** Records for this task **
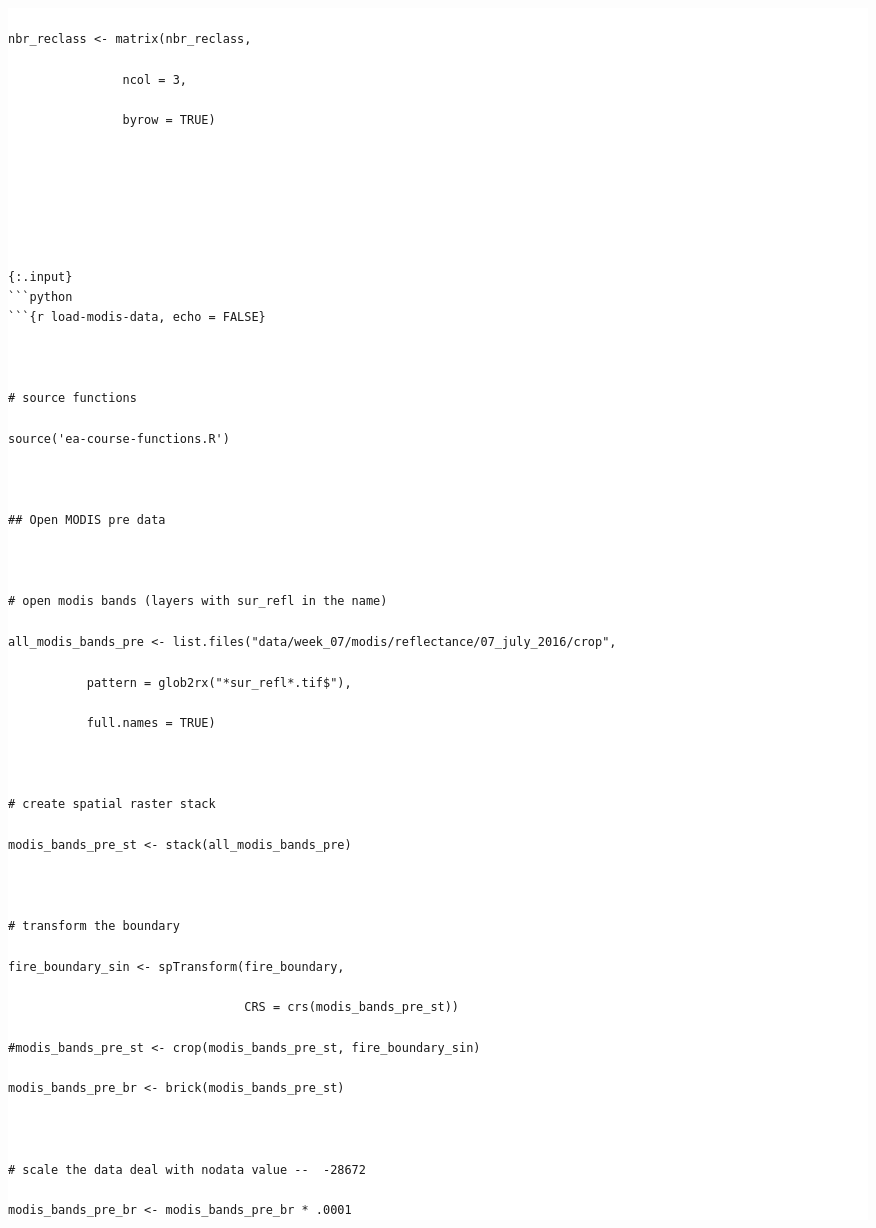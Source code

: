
 ```

nbr_reclass <- matrix(nbr_reclass,

                ncol = 3,

                byrow = TRUE)

```

```






{:.input}
```python
```{r load-modis-data, echo = FALSE}



# source functions

source('ea-course-functions.R')



## Open MODIS pre data



# open modis bands (layers with sur_refl in the name)

all_modis_bands_pre <- list.files("data/week_07/modis/reflectance/07_july_2016/crop",

           pattern = glob2rx("*sur_refl*.tif$"),

           full.names = TRUE)



# create spatial raster stack

modis_bands_pre_st <- stack(all_modis_bands_pre)



# transform the boundary

fire_boundary_sin <- spTransform(fire_boundary,

                                 CRS = crs(modis_bands_pre_st))

#modis_bands_pre_st <- crop(modis_bands_pre_st, fire_boundary_sin)

modis_bands_pre_br <- brick(modis_bands_pre_st)



# scale the data deal with nodata value --  -28672

modis_bands_pre_br <- modis_bands_pre_br * .0001

```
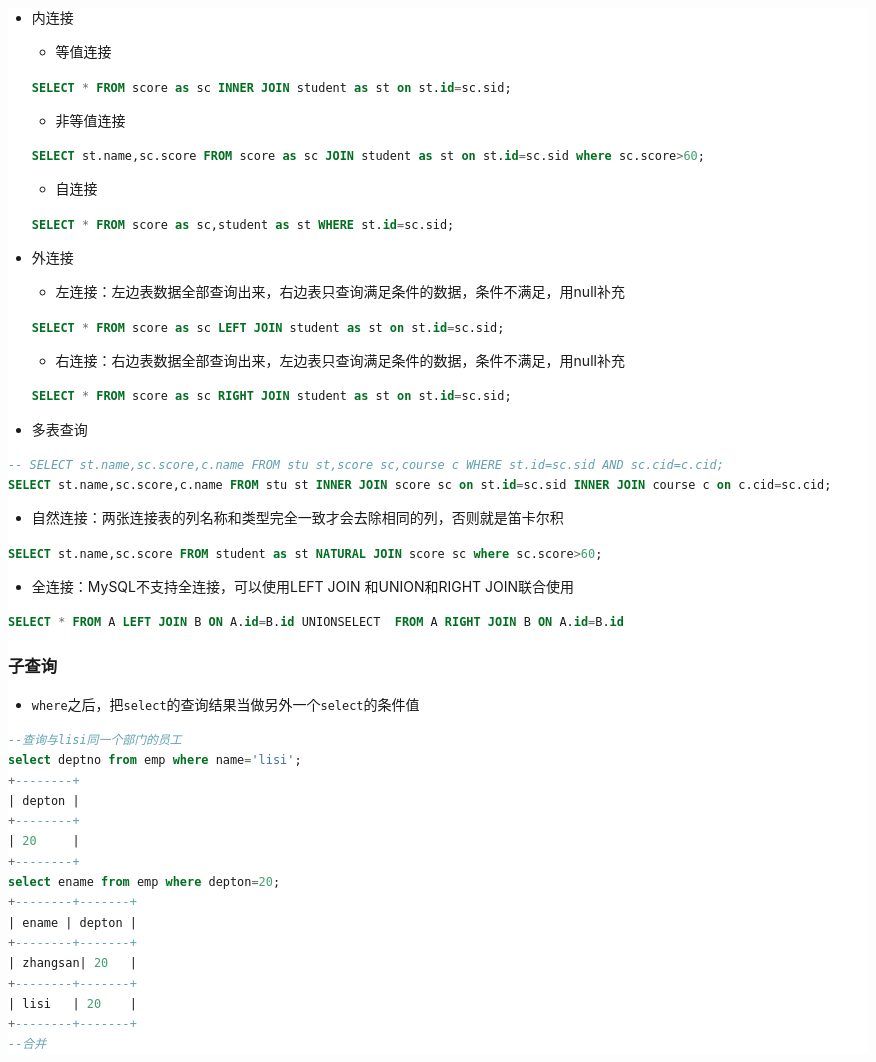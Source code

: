 - 内连接

  - 等值连接

  ```sql
  SELECT * FROM score as sc INNER JOIN student as st on st.id=sc.sid;
  ```

  - 非等值连接

  ```sql
  SELECT st.name,sc.score FROM score as sc JOIN student as st on st.id=sc.sid where sc.score>60;
  ```

  - 自连接
  ```sql
  SELECT * FROM score as sc,student as st WHERE st.id=sc.sid;
  ```

- 外连接

  - 左连接：左边表数据全部查询出来，右边表只查询满足条件的数据，条件不满足，用null补充

  ```sql
  SELECT * FROM score as sc LEFT JOIN student as st on st.id=sc.sid;
  ```

  - 右连接：右边表数据全部查询出来，左边表只查询满足条件的数据，条件不满足，用null补充

  ```sql
  SELECT * FROM score as sc RIGHT JOIN student as st on st.id=sc.sid;
  ```

- 多表查询

```sql
-- SELECT st.name,sc.score,c.name FROM stu st,score sc,course c WHERE st.id=sc.sid AND sc.cid=c.cid;
SELECT st.name,sc.score,c.name FROM stu st INNER JOIN score sc on st.id=sc.sid INNER JOIN course c on c.cid=sc.cid;
```

- 自然连接：两张连接表的列名称和类型完全一致才会去除相同的列，否则就是笛卡尔积

```sql
SELECT st.name,sc.score FROM student as st NATURAL JOIN score sc where sc.score>60;
```

- 全连接：MySQL不支持全连接，可以使用LEFT JOIN 和UNION和RIGHT JOIN联合使用

```sql
SELECT * FROM A LEFT JOIN B ON A.id=B.id UNIONSELECT  FROM A RIGHT JOIN B ON A.id=B.id
```

### 子查询

- `where`之后，把`select`的查询结果当做另外一个`select`的条件值

```sql
--查询与lisi同一个部门的员工
select deptno from emp where name='lisi';
+--------+
| depton |
+--------+
| 20     |
+--------+
select ename from emp where depton=20;
+--------+-------+
| ename | depton |
+--------+-------+
| zhangsan| 20   |
+--------+-------+
| lisi   | 20    |
+--------+-------+
--合并
```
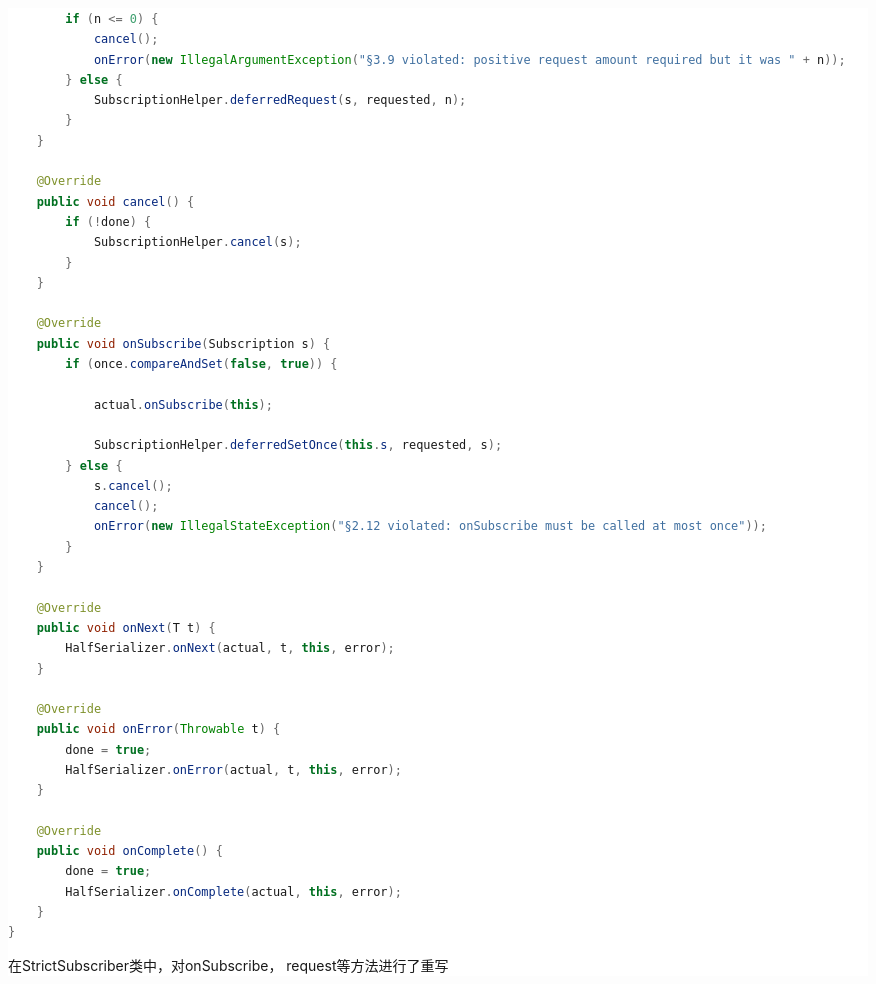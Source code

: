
 ```java
        if (n <= 0) {
            cancel();
            onError(new IllegalArgumentException("§3.9 violated: positive request amount required but it was " + n));
        } else {
            SubscriptionHelper.deferredRequest(s, requested, n);
        }
    }

    @Override
    public void cancel() {
        if (!done) {
            SubscriptionHelper.cancel(s);
        }
    }

    @Override
    public void onSubscribe(Subscription s) {
        if (once.compareAndSet(false, true)) {

            actual.onSubscribe(this);

            SubscriptionHelper.deferredSetOnce(this.s, requested, s);
        } else {
            s.cancel();
            cancel();
            onError(new IllegalStateException("§2.12 violated: onSubscribe must be called at most once"));
        }
    }

    @Override
    public void onNext(T t) {
        HalfSerializer.onNext(actual, t, this, error);
    }

    @Override
    public void onError(Throwable t) {
        done = true;
        HalfSerializer.onError(actual, t, this, error);
    }

    @Override
    public void onComplete() {
        done = true;
        HalfSerializer.onComplete(actual, this, error);
    }
}

```
在StrictSubscriber类中，对onSubscribe， request等方法进行了重写
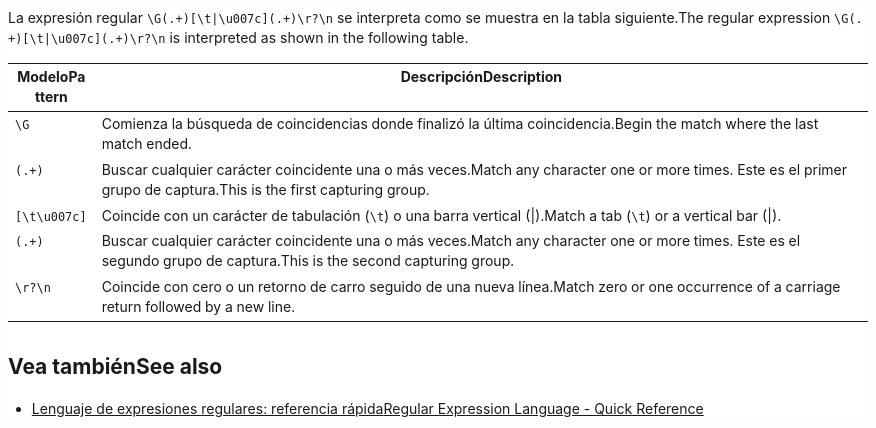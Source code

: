  <span data-ttu-id="bf6bc-155">La expresión regular `\G(.+)[\t|\u007c](.+)\r?\n` se interpreta como se muestra en la tabla siguiente.</span><span class="sxs-lookup"><span data-stu-id="bf6bc-155">The regular expression `\G(.+)[\t|\u007c](.+)\r?\n` is interpreted as shown in the following table.</span></span>  
  
|<span data-ttu-id="bf6bc-156">Modelo</span><span class="sxs-lookup"><span data-stu-id="bf6bc-156">Pattern</span></span>|<span data-ttu-id="bf6bc-157">Descripción</span><span class="sxs-lookup"><span data-stu-id="bf6bc-157">Description</span></span>|  
|-------------|-----------------|  
|`\G`|<span data-ttu-id="bf6bc-158">Comienza la búsqueda de coincidencias donde finalizó la última coincidencia.</span><span class="sxs-lookup"><span data-stu-id="bf6bc-158">Begin the match where the last match ended.</span></span>|  
|`(.+)`|<span data-ttu-id="bf6bc-159">Buscar cualquier carácter coincidente una o más veces.</span><span class="sxs-lookup"><span data-stu-id="bf6bc-159">Match any character one or more times.</span></span> <span data-ttu-id="bf6bc-160">Este es el primer grupo de captura.</span><span class="sxs-lookup"><span data-stu-id="bf6bc-160">This is the first capturing group.</span></span>|  
|`[\t\u007c]`|<span data-ttu-id="bf6bc-161">Coincide con un carácter de tabulación (`\t`) o una barra vertical (&#124;).</span><span class="sxs-lookup"><span data-stu-id="bf6bc-161">Match a tab (`\t`) or a vertical bar (&#124;).</span></span>|  
|`(.+)`|<span data-ttu-id="bf6bc-162">Buscar cualquier carácter coincidente una o más veces.</span><span class="sxs-lookup"><span data-stu-id="bf6bc-162">Match any character one or more times.</span></span> <span data-ttu-id="bf6bc-163">Este es el segundo grupo de captura.</span><span class="sxs-lookup"><span data-stu-id="bf6bc-163">This is the second capturing group.</span></span>|  
|`\r?\n`|<span data-ttu-id="bf6bc-164">Coincide con cero o un retorno de carro seguido de una nueva línea.</span><span class="sxs-lookup"><span data-stu-id="bf6bc-164">Match zero or one occurrence of a carriage return followed by a new line.</span></span>|  
  
## <a name="see-also"></a><span data-ttu-id="bf6bc-165">Vea también</span><span class="sxs-lookup"><span data-stu-id="bf6bc-165">See also</span></span>

- [<span data-ttu-id="bf6bc-166">Lenguaje de expresiones regulares: referencia rápida</span><span class="sxs-lookup"><span data-stu-id="bf6bc-166">Regular Expression Language - Quick Reference</span></span>](../../../docs/standard/base-types/regular-expression-language-quick-reference.md)
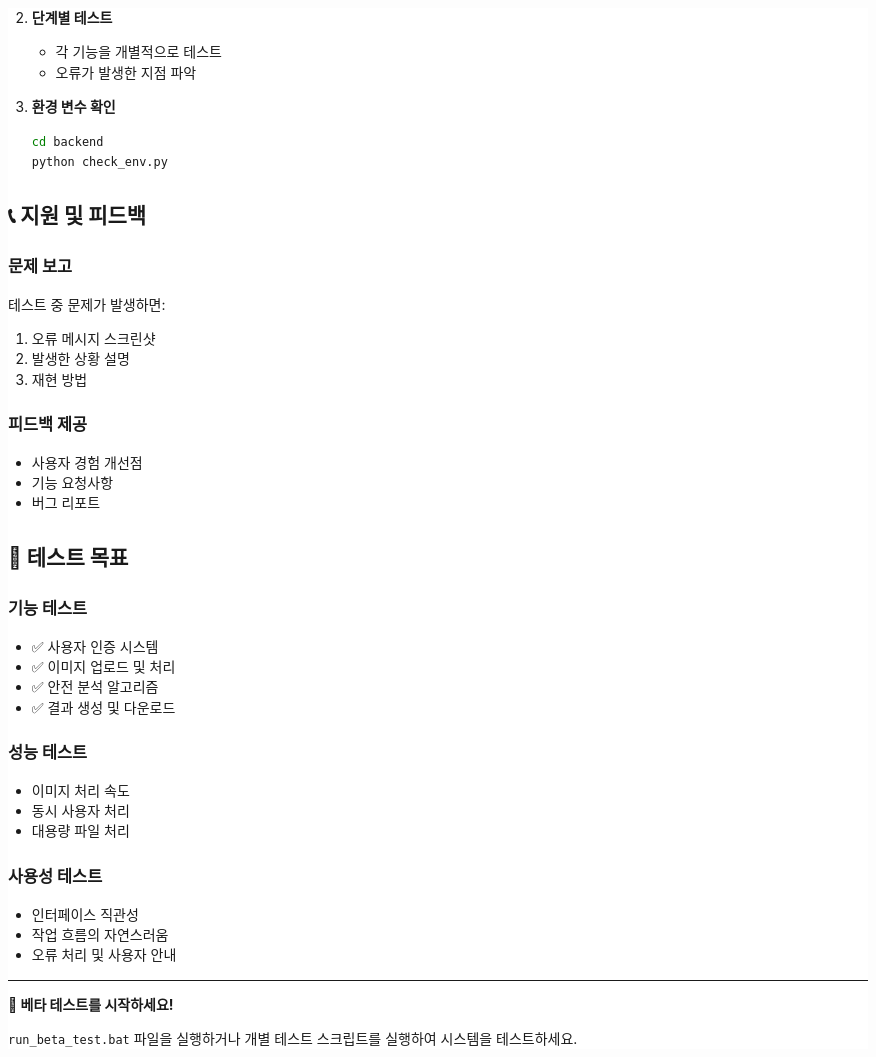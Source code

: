 2. **단계별 테스트**
   - 각 기능을 개별적으로 테스트
   - 오류가 발생한 지점 파악

3. **환경 변수 확인**
   ```bash
   cd backend
   python check_env.py
   ```

## 📞 지원 및 피드백

### 문제 보고
테스트 중 문제가 발생하면:
1. 오류 메시지 스크린샷
2. 발생한 상황 설명
3. 재현 방법

### 피드백 제공
- 사용자 경험 개선점
- 기능 요청사항
- 버그 리포트

## 🎯 테스트 목표

### 기능 테스트
- ✅ 사용자 인증 시스템
- ✅ 이미지 업로드 및 처리
- ✅ 안전 분석 알고리즘
- ✅ 결과 생성 및 다운로드

### 성능 테스트
- 이미지 처리 속도
- 동시 사용자 처리
- 대용량 파일 처리

### 사용성 테스트
- 인터페이스 직관성
- 작업 흐름의 자연스러움
- 오류 처리 및 사용자 안내

---

**🚀 베타 테스트를 시작하세요!**

`run_beta_test.bat` 파일을 실행하거나 개별 테스트 스크립트를 실행하여 시스템을 테스트하세요.
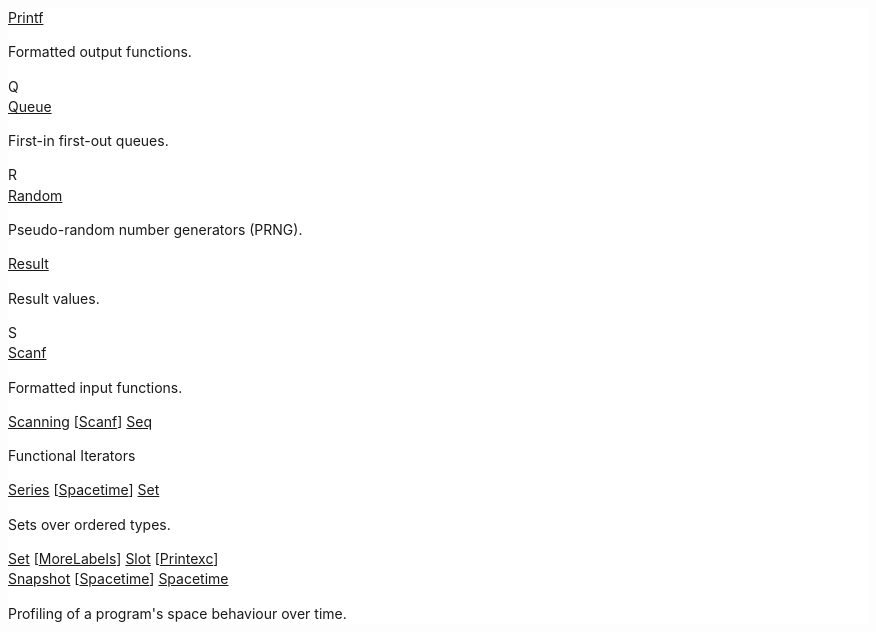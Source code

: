 </div>
</td></tr>
<tr><td><a href="Printf.html">Printf</a> </td>
<td><div class="info">
<p>Formatted output functions.</p>

</div>
</td></tr>
<tr><td align="left"><div>Q</div></td></tr>
<tr><td><a href="Queue.html">Queue</a> </td>
<td><div class="info">
<p>First-in first-out queues.</p>

</div>
</td></tr>
<tr><td align="left"><div>R</div></td></tr>
<tr><td><a href="Random.html">Random</a> </td>
<td><div class="info">
<p>Pseudo-random number generators (PRNG).</p>

</div>
</td></tr>
<tr><td><a href="Result.html">Result</a> </td>
<td><div class="info">
<p>Result values.</p>

</div>
</td></tr>
<tr><td align="left"><div>S</div></td></tr>
<tr><td><a href="Scanf.html">Scanf</a> </td>
<td><div class="info">
<p>Formatted input functions.</p>

</div>
</td></tr>
<tr><td><a href="Scanf.Scanning.html">Scanning</a> [<a href="Scanf.html">Scanf</a>]</td>
<td></td></tr>
<tr><td><a href="Seq.html">Seq</a> </td>
<td><div class="info">
<p>Functional Iterators</p>

</div>
</td></tr>
<tr><td><a href="Spacetime.Series.html">Series</a> [<a href="Spacetime.html">Spacetime</a>]</td>
<td></td></tr>
<tr><td><a href="Set.html">Set</a> </td>
<td><div class="info">
<p>Sets over ordered types.</p>

</div>
</td></tr>
<tr><td><a href="MoreLabels.Set.html">Set</a> [<a href="MoreLabels.html">MoreLabels</a>]</td>
<td></td></tr>
<tr><td><a href="Printexc.Slot.html">Slot</a> [<a href="Printexc.html">Printexc</a>]</td>
<td><div class="info">
</div>
</td></tr>
<tr><td><a href="Spacetime.Snapshot.html">Snapshot</a> [<a href="Spacetime.html">Spacetime</a>]</td>
<td></td></tr>
<tr><td><a href="Spacetime.html">Spacetime</a> </td>
<td><div class="info">
<p>Profiling of a program's space behaviour over time.</p>
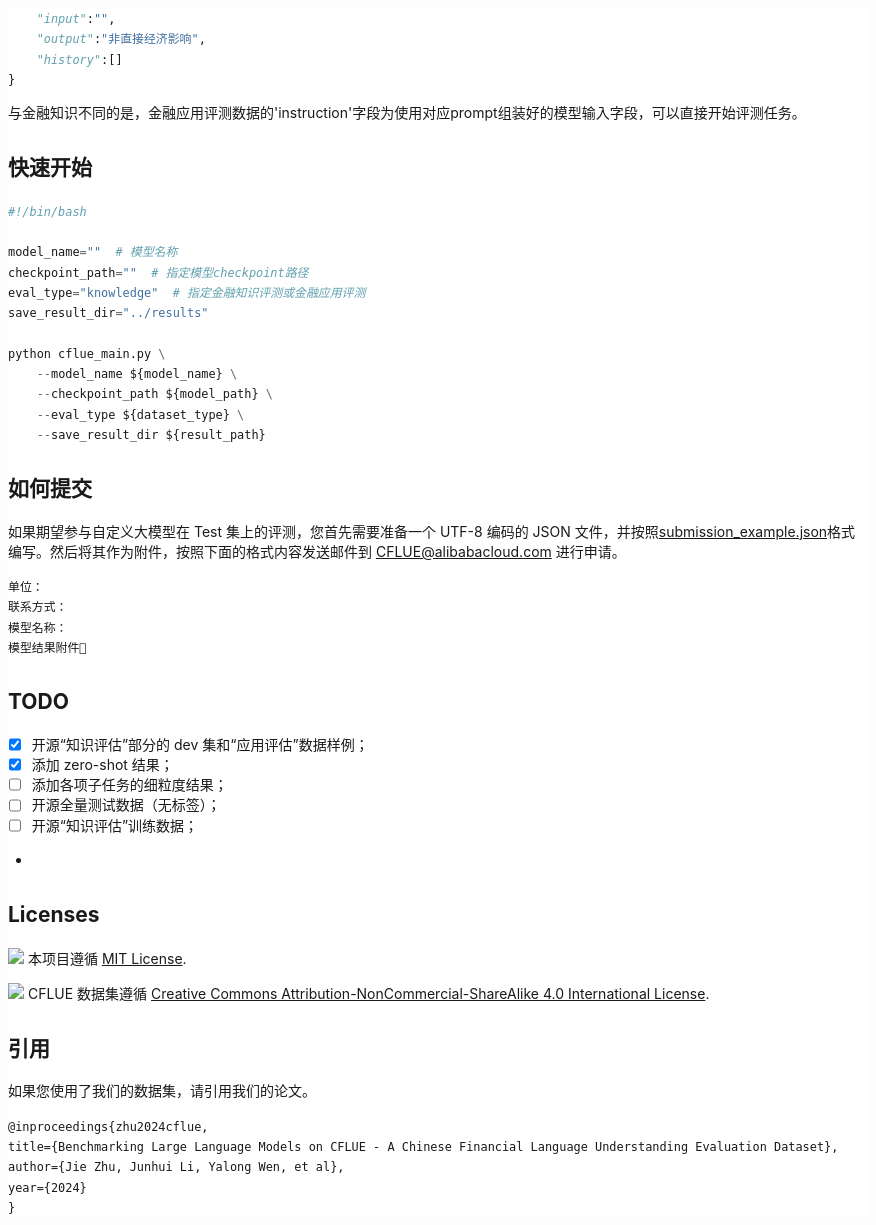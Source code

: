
 ```python
    "input":"",
    "output":"非直接经济影响",
    "history":[]
}
```
与金融知识不同的是，金融应用评测数据的'instruction'字段为使用对应prompt组装好的模型输入字段，可以直接开始评测任务。

## 快速开始
```python
#!/bin/bash

model_name=""  # 模型名称
checkpoint_path=""  # 指定模型checkpoint路径
eval_type="knowledge"  # 指定金融知识评测或金融应用评测
save_result_dir="../results"

python cflue_main.py \
    --model_name ${model_name} \
    --checkpoint_path ${model_path} \
    --eval_type ${dataset_type} \
    --save_result_dir ${result_path}
```
## 如何提交
如果期望参与自定义大模型在 Test 集上的评测，您首先需要准备一个 UTF-8 编码的 JSON 文件，并按照[submission_example.json](./submission_example.json)格式编写。然后将其作为附件，按照下面的格式内容发送邮件到 [CFLUE@alibabacloud.com](mailto:CFLUE@alibabacloud.com) 进行申请。
```
单位：
联系方式：
模型名称：
模型结果附件📎
```

## TODO
- [x] 开源“知识评估”部分的 dev 集和“应用评估”数据样例；
- [x] 添加 zero-shot 结果；
- [ ] 添加各项子任务的细粒度结果；
- [ ] 开源全量测试数据（无标签）；
- [ ] 开源“知识评估”训练数据；
- 
## Licenses
![](https://img.shields.io/badge/License-MIT-blue.svg#id=wZ1Hr&originHeight=20&originWidth=82&originalType=binary&ratio=1&rotation=0&showTitle=false&status=done&style=none&title=)
本项目遵循 [MIT License](https://lbesson.mit-license.org/).

![](https://img.shields.io/badge/License-CC%20BY--NC--SA%204.0-lightgrey.svg#id=ZNe2m&originHeight=20&originWidth=158&originalType=binary&ratio=1&rotation=0&showTitle=false&status=done&style=none&title=)
CFLUE 数据集遵循 [Creative Commons Attribution-NonCommercial-ShareAlike 4.0 International License](http://creativecommons.org/licenses/by-nc-sa/4.0/).
## 引用
如果您使用了我们的数据集，请引用我们的论文。
```
@inproceedings{zhu2024cflue,
title={Benchmarking Large Language Models on CFLUE - A Chinese Financial Language Understanding Evaluation Dataset}, 
author={Jie Zhu, Junhui Li, Yalong Wen, et al},
year={2024}
}
```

** Task details **
When a line in the material above includes the word "Spacetime", copy that line.

** Solution **
<tr><td><a href="Spacetime.Series.html">Series</a> [<a href="Spacetime.html">Spacetime</a>]</td>
<tr><td><a href="Spacetime.Snapshot.html">Snapshot</a> [<a href="Spacetime.html">Spacetime</a>]</td>
<tr><td><a href="Spacetime.html">Spacetime</a> </td>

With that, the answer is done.